======== INPUT

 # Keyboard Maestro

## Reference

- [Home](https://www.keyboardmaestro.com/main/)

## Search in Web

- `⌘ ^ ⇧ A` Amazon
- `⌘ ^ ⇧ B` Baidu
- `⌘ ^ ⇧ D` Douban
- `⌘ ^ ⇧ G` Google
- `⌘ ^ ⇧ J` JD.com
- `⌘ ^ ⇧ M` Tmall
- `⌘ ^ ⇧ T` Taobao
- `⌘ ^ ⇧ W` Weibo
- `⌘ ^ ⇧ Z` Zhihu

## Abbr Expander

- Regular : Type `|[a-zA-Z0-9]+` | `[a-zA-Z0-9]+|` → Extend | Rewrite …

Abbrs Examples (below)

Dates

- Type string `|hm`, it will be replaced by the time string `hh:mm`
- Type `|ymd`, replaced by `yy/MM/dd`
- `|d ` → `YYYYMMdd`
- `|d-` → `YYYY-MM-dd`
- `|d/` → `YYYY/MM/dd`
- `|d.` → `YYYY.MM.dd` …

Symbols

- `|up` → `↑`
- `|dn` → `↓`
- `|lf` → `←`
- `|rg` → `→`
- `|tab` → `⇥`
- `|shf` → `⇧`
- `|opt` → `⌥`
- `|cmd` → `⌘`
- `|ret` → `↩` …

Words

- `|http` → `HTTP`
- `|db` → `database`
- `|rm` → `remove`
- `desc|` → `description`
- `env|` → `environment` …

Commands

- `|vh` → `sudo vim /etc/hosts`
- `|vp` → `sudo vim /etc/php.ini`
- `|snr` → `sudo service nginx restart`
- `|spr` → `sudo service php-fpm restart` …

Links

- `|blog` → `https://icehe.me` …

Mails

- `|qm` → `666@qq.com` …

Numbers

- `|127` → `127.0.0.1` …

================

PROBLEM DESCRIPTION
Word for word, repeat the data from its first line through the line with "## Abbr Expander", including both of those lines and no others.

ANSWER BOX
 # Keyboard Maestro

## Reference

- [Home](https://www.keyboardmaestro.com/main/)

## Search in Web

- `⌘ ^ ⇧ A` Amazon
- `⌘ ^ ⇧ B` Baidu
- `⌘ ^ ⇧ D` Douban
- `⌘ ^ ⇧ G` Google
- `⌘ ^ ⇧ J` JD.com
- `⌘ ^ ⇧ M` Tmall
- `⌘ ^ ⇧ T` Taobao
- `⌘ ^ ⇧ W` Weibo
- `⌘ ^ ⇧ Z` Zhihu

## Abbr Expander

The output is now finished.